Wherever the string "colorBase" shows up in the material below, copy that line.

____________

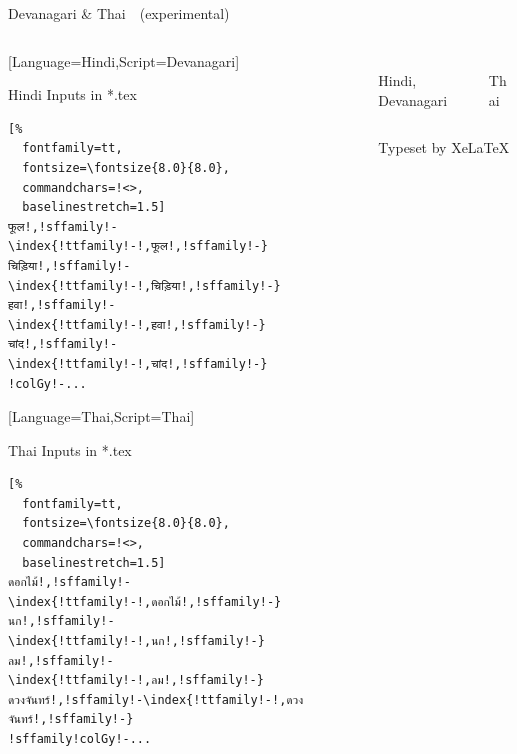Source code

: \documentclass[aspectratio=169,10pt]{beamer}
\begin{document}

\setmonofont{Noto Sans Mono}
\begin{frame}[fragile]{Devanagari \& Thai~~{\scriptsize (experimental)}}

\begin{columns}
\begin{column}{50mm}

\setmonofont{Noto Serif Devanagari}[Language=Hindi,Script=Devanagari]
\setmainfont{Noto Sans Mono}
\setsansfont{Noto Sans}
\begin{exampleblock}{Hindi Inputs in *.tex}
\begin{Verbatim}[%
  fontfamily=tt,
  fontsize=\fontsize{8.0}{8.0},
  commandchars=!<>,
  baselinestretch=1.5]
फूल!,!sffamily!-\index{!ttfamily!-!,फूल!,!sffamily!-}
चिड़िया!,!sffamily!-\index{!ttfamily!-!,चिड़िया!,!sffamily!-}
हवा!,!sffamily!-\index{!ttfamily!-!,हवा!,!sffamily!-}
चांद!,!sffamily!-\index{!ttfamily!-!,चांद!,!sffamily!-}
!colGy!-...
\end{Verbatim}
\end{exampleblock}
\setmonofont{Noto Serif Thai}[Language=Thai,Script=Thai]
\setmainfont{Noto Sans Mono}
\setsansfont{Noto Sans}
\begin{exampleblock}{Thai Inputs in *.tex}
\begin{Verbatim}[%
  fontfamily=tt,
  fontsize=\fontsize{8.0}{8.0},
  commandchars=!<>,
  baselinestretch=1.5]
ดอกไม้!,!sffamily!-\index{!ttfamily!-!,ดอกไม้!,!sffamily!-}
นก!,!sffamily!-\index{!ttfamily!-!,นก!,!sffamily!-}
ลม!,!sffamily!-\index{!ttfamily!-!,ลม!,!sffamily!-}
ดวงจันทร์!,!sffamily!-\index{!ttfamily!-!,ดวงจันทร์!,!sffamily!-}
!sffamily!colGy!-...
\end{Verbatim}
\end{exampleblock}
\end{column}

\begin{column}{79mm}

\begin{columns}
\begin{column}{39mm}
\begin{center}
\\[2mm]%
Hindi, Devanagari
\end{center}
\end{column}

\begin{column}{39mm}
\begin{center}
\\[2mm]%
Thai
\end{center}
\end{column}
\end{columns}
\vspace{2mm}
\begin{center}
{\normalsize Typeset by XeLaTeX}
\end{center}
\end{column}


\end{columns}
\end{frame}
\end{document}
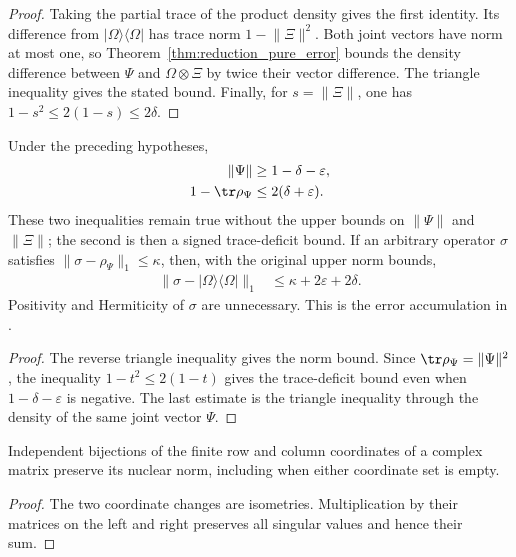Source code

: \begin{proof}
    Taking the partial trace of the product density gives the first
    identity. Its difference from $|\Omega\rangle\langle\Omega|$ has
    trace norm $1-\lVert\Xi\rVert^2$. Both joint vectors have norm at
    most one, so Theorem~\ref{thm:reduction_pure_error} bounds the density
    difference between $\Psi$ and $\Omega\otimes\Xi$ by twice their
    vector difference. The triangle inequality gives the stated bound.
    Finally, for $s=\lVert\Xi\rVert$, one has
    $1-s^2\leq2(1-s)\leq2\delta$.
\end{proof}

\begin{corollary}
    \label{cor:product_reference_norm_compression}
    Under the preceding hypotheses,
    \begin{align}
        \lVert\Psi\rVert &\geq1-\delta-\varepsilon,\\
        1-\tr\rho_\Psi &\leq2(\delta+\varepsilon).
    \end{align}
    These two inequalities remain true without the upper bounds on
    $\lVert\Psi\rVert$ and $\lVert\Xi\rVert$; the second is then a signed
    trace-deficit bound. If an arbitrary operator $\sigma$ satisfies
    $\lVert\sigma-\rho_\Psi\rVert_1\leq\kappa$, then, with the original
    upper norm bounds,
    \begin{align}
        \lVert\sigma-|\Omega\rangle\langle\Omega|\rVert_1
          &\leq\kappa+2\varepsilon+2\delta.
    \end{align}
    Positivity and Hermiticity of $\sigma$ are unnecessary.
    This is the error accumulation in
    \cite[Section~8.1]{OpenAI2026PolynomialPEPS}.
\end{corollary}

\begin{proof}
    The reverse triangle inequality gives the norm bound. Since
    $\tr\rho_\Psi=\lVert\Psi\rVert^2$, the inequality
    $1-t^2\leq2(1-t)$ gives the trace-deficit bound even when
    $1-\delta-\varepsilon$ is negative. The last estimate is the
    triangle inequality through the density of the same joint vector
    $\Psi$.
\end{proof}

\begin{lemma}
    \label{lem:rectangular_trace_norm_reindex}
    Independent bijections of the finite row and column coordinates of
    a complex matrix preserve its nuclear norm, including when either
    coordinate set is empty.
\end{lemma}

\begin{proof}
    The two coordinate changes are isometries. Multiplication by their
    matrices on the left and right preserves all singular values and
    hence their sum.
\end{proof}
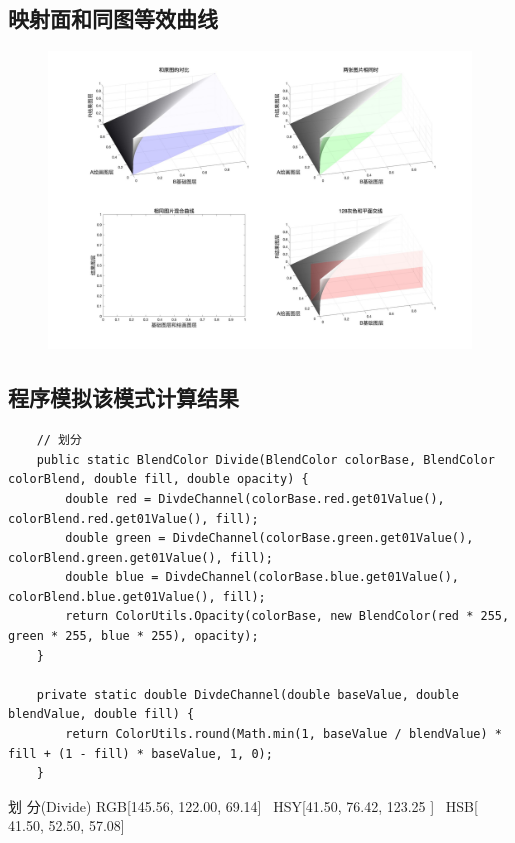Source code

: \subsection{ 映射面和同图等效曲线}
\begin{figure}[h!]
	\centering
	\includegraphics[width=\linewidth]{figure/划分}
	\caption{}
	\label{fig:划分}
\end{figure}


\subsection{ 程序模拟该模式计算结果}

\begin{lstlisting}
	// 划分
	public static BlendColor Divide(BlendColor colorBase, BlendColor colorBlend, double fill, double opacity) {
		double red = DivdeChannel(colorBase.red.get01Value(), colorBlend.red.get01Value(), fill);
		double green = DivdeChannel(colorBase.green.get01Value(), colorBlend.green.get01Value(), fill);
		double blue = DivdeChannel(colorBase.blue.get01Value(), colorBlend.blue.get01Value(), fill);
		return ColorUtils.Opacity(colorBase, new BlendColor(red * 255, green * 255, blue * 255), opacity);
	}
	
	private static double DivdeChannel(double baseValue, double blendValue, double fill) {
		return ColorUtils.round(Math.min(1, baseValue / blendValue) * fill + (1 - fill) * baseValue, 1, 0);
	}
\end{lstlisting}


\begin{result}
\item 划    分(Divide)        RGB[145.56, 122.00,  69.14]~ HSY[41.50,  76.42, 123.25 ]~ HSB[ 41.50,  52.50,  57.08]
\end{result}

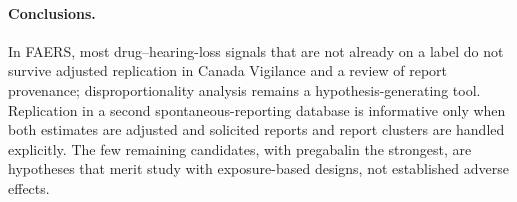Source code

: \paragraph{Conclusions.} In FAERS, most drug--hearing-loss signals that are not already on a label do not survive adjusted
replication in Canada Vigilance and a review of report provenance; disproportionality analysis remains a
hypothesis-generating tool. Replication in a second spontaneous-reporting database is informative only when both estimates are
adjusted and solicited reports and report clusters are handled explicitly. The few remaining candidates, with pregabalin the
strongest, are hypotheses that merit study with exposure-based designs, not established adverse effects.
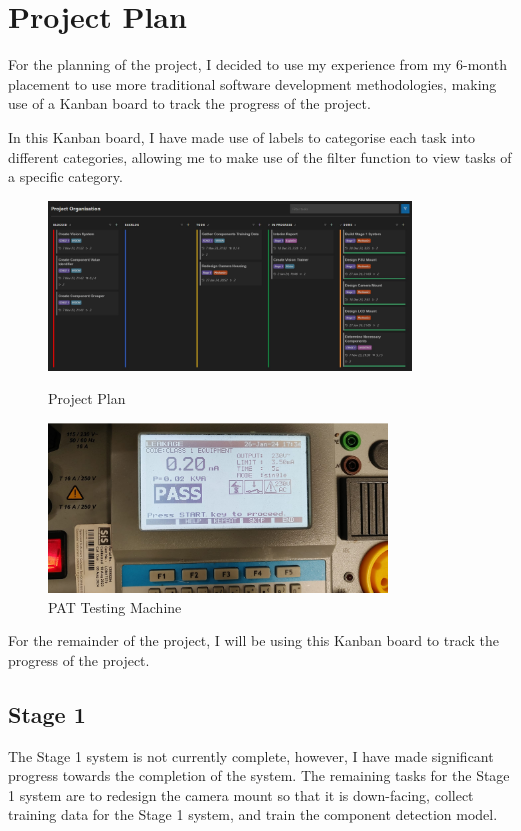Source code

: \section{Project Plan}
\label{sec:projectplan}
For the planning of the project, I decided to use my experience from my 6-month placement to use more traditional software development methodologies,
making use of a Kanban board to track the progress of the project.

In this Kanban board, I have made use of labels to categorise each task into different categories, allowing me to make use
of the filter function to view tasks of a specific category.

\begin{figure}[t]
  \begin{minipage}[t]{0.49\textwidth}
    \centering
    \includegraphics[width=\textwidth,height=4.5cm]{imgs/software/projectplan.jpg}
    \caption{Project Plan}
  \end{minipage}
  \hfill 
  \begin{minipage}[t]{0.49\textwidth}
      \centering
      \includegraphics[width=\textwidth,height=4.5cm]{imgs/pattesting.jpeg}
      \caption{PAT Testing Machine}
      \label{fig:pat}
    \end{minipage}
    \hfill
\end{figure}

For the remainder of the project, I will be using this Kanban board to track the progress of the project. 
 \subsection{Stage 1}
The Stage 1 system is not currently complete, however, I have made significant progress towards the completion of the system. The remaining
tasks for the Stage 1 system are to redesign the camera mount so that it is down-facing, collect training data for the Stage 1 system, and
train the component detection model.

____________

TASK RESPONSE:
	public static BlendColor Divide(BlendColor colorBase, BlendColor colorBlend, double fill, double opacity) {
		double red = DivdeChannel(colorBase.red.get01Value(), colorBlend.red.get01Value(), fill);
		double green = DivdeChannel(colorBase.green.get01Value(), colorBlend.green.get01Value(), fill);
		double blue = DivdeChannel(colorBase.blue.get01Value(), colorBlend.blue.get01Value(), fill);
		return ColorUtils.Opacity(colorBase, new BlendColor(red * 255, green * 255, blue * 255), opacity);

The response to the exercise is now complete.